## What the exercise asks
Below are several records. Retype exactly those lines running from the one with "data points with" through the one with "For the generic", end lines included, and no others.
[Extracted data Boundary: Start]
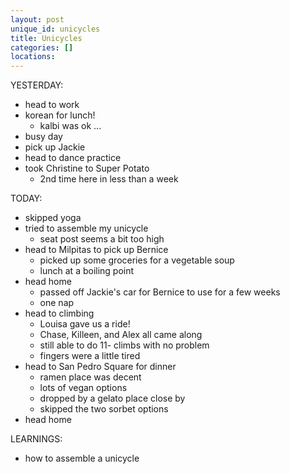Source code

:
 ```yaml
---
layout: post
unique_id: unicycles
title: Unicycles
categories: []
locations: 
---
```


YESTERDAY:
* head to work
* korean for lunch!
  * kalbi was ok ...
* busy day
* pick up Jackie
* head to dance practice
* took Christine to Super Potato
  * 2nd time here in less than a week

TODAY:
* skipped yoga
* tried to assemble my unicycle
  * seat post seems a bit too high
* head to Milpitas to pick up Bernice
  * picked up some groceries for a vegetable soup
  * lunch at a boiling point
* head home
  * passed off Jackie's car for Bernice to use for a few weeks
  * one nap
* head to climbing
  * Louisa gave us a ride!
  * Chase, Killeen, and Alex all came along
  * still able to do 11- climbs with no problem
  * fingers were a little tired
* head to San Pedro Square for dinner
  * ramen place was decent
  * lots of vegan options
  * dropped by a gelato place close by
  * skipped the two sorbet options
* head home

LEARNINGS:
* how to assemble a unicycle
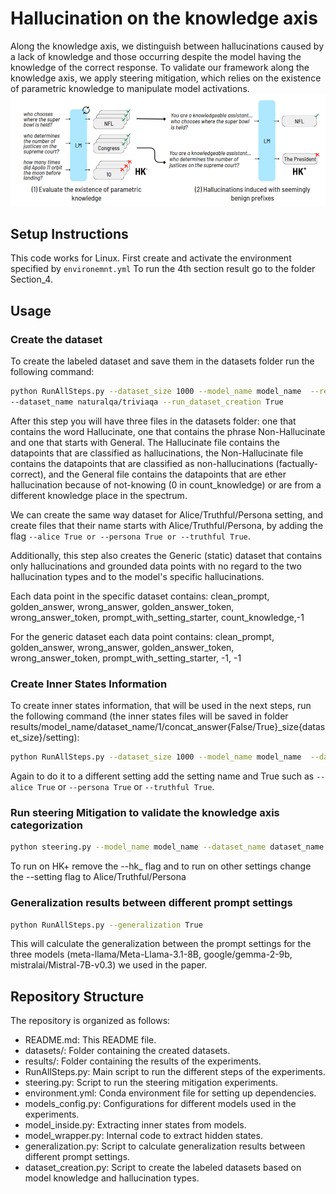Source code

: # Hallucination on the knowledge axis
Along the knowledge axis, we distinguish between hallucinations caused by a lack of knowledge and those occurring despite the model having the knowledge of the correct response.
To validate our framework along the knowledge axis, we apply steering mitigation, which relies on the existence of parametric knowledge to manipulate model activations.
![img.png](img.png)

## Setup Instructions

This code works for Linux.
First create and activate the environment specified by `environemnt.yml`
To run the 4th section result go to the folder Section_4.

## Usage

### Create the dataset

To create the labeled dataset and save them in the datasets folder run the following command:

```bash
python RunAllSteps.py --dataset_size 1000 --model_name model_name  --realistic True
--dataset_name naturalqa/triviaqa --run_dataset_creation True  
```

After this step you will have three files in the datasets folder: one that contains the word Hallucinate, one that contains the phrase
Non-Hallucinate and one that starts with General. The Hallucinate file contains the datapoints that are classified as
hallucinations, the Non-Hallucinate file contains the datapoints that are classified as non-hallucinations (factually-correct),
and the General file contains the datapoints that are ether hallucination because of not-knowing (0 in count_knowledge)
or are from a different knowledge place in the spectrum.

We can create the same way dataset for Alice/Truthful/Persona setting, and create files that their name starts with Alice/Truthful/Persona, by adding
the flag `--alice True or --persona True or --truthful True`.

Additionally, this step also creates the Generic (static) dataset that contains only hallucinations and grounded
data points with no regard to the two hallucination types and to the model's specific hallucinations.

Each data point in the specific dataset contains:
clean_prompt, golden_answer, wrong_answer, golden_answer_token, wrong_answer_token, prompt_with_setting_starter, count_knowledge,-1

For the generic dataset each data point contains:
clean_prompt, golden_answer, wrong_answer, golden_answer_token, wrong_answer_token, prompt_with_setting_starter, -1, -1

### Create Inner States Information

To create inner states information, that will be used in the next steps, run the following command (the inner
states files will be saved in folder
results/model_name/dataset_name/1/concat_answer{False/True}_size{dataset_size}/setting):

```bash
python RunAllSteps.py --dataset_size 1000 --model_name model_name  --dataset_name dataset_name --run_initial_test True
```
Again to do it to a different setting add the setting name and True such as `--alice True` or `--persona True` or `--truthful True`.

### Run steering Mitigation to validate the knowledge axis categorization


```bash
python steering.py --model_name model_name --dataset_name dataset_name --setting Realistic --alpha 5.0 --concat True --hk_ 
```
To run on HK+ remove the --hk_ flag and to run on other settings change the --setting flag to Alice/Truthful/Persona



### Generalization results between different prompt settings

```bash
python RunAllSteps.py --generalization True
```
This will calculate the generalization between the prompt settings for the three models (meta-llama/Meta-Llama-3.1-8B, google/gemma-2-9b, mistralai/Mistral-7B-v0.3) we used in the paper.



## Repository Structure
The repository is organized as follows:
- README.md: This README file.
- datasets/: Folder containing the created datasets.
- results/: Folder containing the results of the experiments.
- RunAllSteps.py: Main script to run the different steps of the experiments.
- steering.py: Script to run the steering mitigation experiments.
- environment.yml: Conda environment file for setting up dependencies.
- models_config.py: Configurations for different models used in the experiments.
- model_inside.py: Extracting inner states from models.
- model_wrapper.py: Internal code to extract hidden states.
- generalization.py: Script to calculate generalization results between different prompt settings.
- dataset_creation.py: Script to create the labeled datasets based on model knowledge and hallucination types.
[Extracted data Boundary: End]
[Extracted data Boundary: Start]
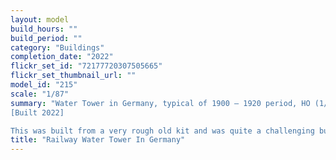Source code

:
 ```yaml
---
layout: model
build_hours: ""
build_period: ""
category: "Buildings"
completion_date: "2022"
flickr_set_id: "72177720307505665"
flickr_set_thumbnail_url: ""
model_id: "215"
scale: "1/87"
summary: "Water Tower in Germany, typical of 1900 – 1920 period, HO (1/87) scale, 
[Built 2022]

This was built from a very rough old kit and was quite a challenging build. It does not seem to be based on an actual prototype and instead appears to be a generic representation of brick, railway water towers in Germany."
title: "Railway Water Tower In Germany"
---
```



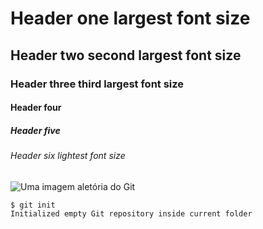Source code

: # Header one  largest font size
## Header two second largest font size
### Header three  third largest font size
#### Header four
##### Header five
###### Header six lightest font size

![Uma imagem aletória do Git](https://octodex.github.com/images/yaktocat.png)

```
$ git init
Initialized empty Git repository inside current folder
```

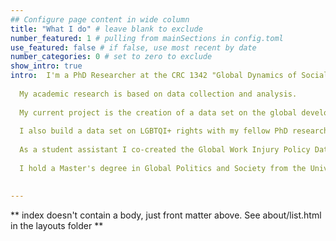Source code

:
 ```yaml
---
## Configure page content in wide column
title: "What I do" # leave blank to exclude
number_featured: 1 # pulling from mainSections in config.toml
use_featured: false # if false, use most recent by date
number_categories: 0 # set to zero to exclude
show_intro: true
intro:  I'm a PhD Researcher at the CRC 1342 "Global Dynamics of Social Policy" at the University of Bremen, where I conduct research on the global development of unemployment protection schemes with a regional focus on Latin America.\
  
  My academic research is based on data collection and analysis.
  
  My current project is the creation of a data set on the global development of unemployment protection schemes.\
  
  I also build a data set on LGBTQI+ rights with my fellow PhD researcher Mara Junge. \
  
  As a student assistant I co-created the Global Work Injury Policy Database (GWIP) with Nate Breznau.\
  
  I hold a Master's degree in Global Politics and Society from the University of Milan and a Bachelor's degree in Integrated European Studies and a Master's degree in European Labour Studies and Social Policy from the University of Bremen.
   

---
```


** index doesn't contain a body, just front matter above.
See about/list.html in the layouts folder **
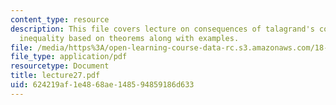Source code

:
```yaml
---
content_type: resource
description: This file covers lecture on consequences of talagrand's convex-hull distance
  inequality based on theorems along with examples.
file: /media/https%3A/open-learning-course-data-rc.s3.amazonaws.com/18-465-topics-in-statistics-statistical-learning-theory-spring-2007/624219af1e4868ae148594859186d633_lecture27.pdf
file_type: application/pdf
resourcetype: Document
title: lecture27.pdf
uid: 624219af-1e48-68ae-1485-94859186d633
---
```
[Extracted data Boundary: End]
## Expected answer
data points with no regard to the two hallucination types and to the model's specific hallucinations.

Each data point in the specific dataset contains:
clean_prompt, golden_answer, wrong_answer, golden_answer_token, wrong_answer_token, prompt_with_setting_starter, count_knowledge,-1

For the generic dataset each data point contains:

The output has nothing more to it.